Terzo caso : le "lotte nei campi - lager". E' nei campi - lager (mi riferisco a tutti quelli sparsi sul territorio nazionale, quello romano di Ponte Galeria e quello milanese di Via Corelli inclusi), dove le nuove leggi rinchiudono gli immigrati in attesa di espulsione, senza peraltro nei fatti fare distinzione fra quelli con e quelli senza permessi di soggiorno e tenendo i prigionieri in condizioni disumane, che si sviluppa una comune presa di coscienza della propria condizione ed una disperata forma di lotta basata sullo sciopero della fame che si propaga come un'onda da un campo - lager ad un altro e si coordina all'interno del proprio circuito di campi ma anche all'esterno con le molte organizzazioni di compagne e compagni per mezzo di qualche telefonino. Nel '99 questa forma di lotta si allargo' a quasi tutta la penisola.

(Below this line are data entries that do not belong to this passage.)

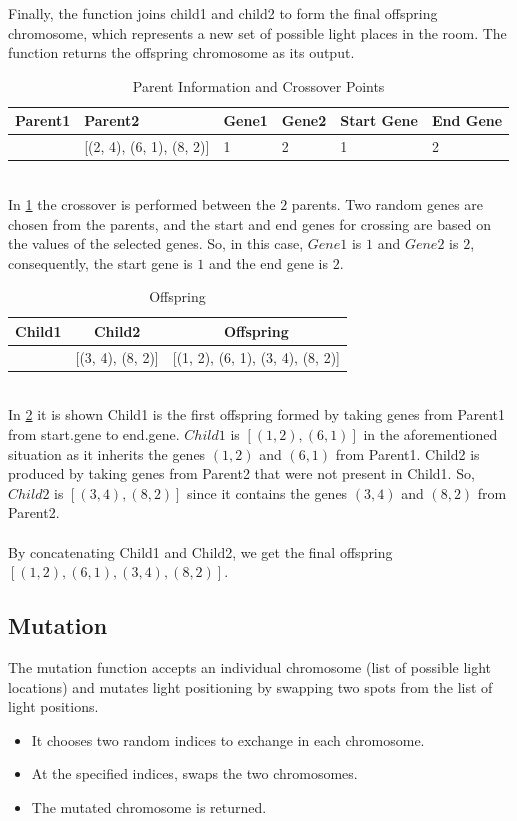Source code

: \documentclass[conference]{IEEEtran}
\begin{document}
Finally, the function joins child1 and child2 to form the final offspring chromosome, which represents a new set of possible light places in the room. The function returns the offspring chromosome as its output.
\begin{table}[h!]
  \centering
  \caption{Parent Information and Crossover Points}
  \begin{tabular}{|p{1.5cm}|p{1.5cm}|p{0.5cm}|p{0.5cm}|p{0.5cm}|p{0.5cm}|}
    \hline
    Parent1 & Parent2 & Gene1 & Gene2 & Start Gene & End Gene \\
    \hline
    [(1, 2), (3, 4), (5, 6)] & [(2, 4), (6, 1), (8, 2)] & 1 & 2 & 1 & 2 \\
    \hline
  \end{tabular}
  \label{parent-info}
\end{table}
\\ In \ref{parent-info} the crossover is performed between the $2$ parents. Two random genes are chosen from the parents, and the start and end genes for crossing are based on the values of the selected genes. So, in this case, $Gene1$ is $1$ and $Gene2$ is $2$, consequently, the start gene is $1$ and the end gene is $2$.
\begin{table}[h!]
  \centering
    \caption{Offspring}

  \begin{tabular}{|c|c|c|}
    \hline
    Child1 & Child2 & Offspring \\
    \hline
    [(1, 2), (6, 1)] & [(3, 4), (8, 2)] & [(1, 2), (6, 1), (3, 4), (8, 2)] \\
    \hline
  \end{tabular}
  \label{offspring}
\end{table}
\\ In \ref{offspring} it is shown Child1 is the first offspring formed by taking genes from Parent1 from start.gene to end.gene. $Child1$ is $[(1, 2), (6, 1)]$ in the aforementioned situation as it inherits the genes $(1, 2)$ and $(6, 1)$ from Parent1. Child2 is produced by taking genes from Parent2 that were not present in Child1. So, $Child2$ is $[(3, 4), (8, 2)]$ since it contains the genes $(3, 4)$ and $(8, 2)$ from Parent2.\\\\
By concatenating Child1 and Child2, we get the final offspring $[(1, 2), (6, 1), (3, 4), (8, 2)]$.



\subsection{Mutation}
The mutation function accepts an individual chromosome (list of possible light locations) and mutates light positioning by swapping two spots from the list of light positions.\\ 
\begin{itemize}
    \item It chooses two random indices to exchange in each chromosome.
    \item  At the specified indices, swaps the two chromosomes.
    \item The mutated chromosome is returned.\\ 
\end{itemize}
\end{document}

Inutile forse aggiungere che qui in particolare risulta impossibile attuare un lavoro scientifico di recupero della memoria storica coi metodi sopra descritti, trovandoci, salvo la poco probabile chiusura di uno di questi campi, nella certezza di non poter rintracciare i testimoni o magari i protagonisti di queste lotte; aggiungerei non sapendo spesso dove trovarli e se trovarli ancora vivi, dato che anche le destinazioni delle espulsioni restano poco chiare. Ovviamente l'impossibilita' di lavorare scientificamente su queste lotte stando nel nostro Paese puo' diventare in qualche modo possibile se ci si spostasse alla ricerca delle testimonianze nei Paesi dove abbiamo maggiori possibilita' di trovarle, quando i protagonisti delle stesse non siano pero' gia' ripartiti per un'altra migrazione. Dal che registriamo un'altra anomalia delle lotte dei lavoratori migranti : per lavorare alla ricostruzione della memoria storica di queste lotte verificatesi in taluni territori della nostra Penisola occorre spostarsi su degli altri territori (nello specifico di quest'ultimo caso addirittura in altre Nazioni). Per concludere torno a ripetere che nonostante i molti ostacoli che potremmo trovare, l'importanza della materia trattata e le sue numerose implicazioni c'impongono sempre l'applicazione del metodo scientifico.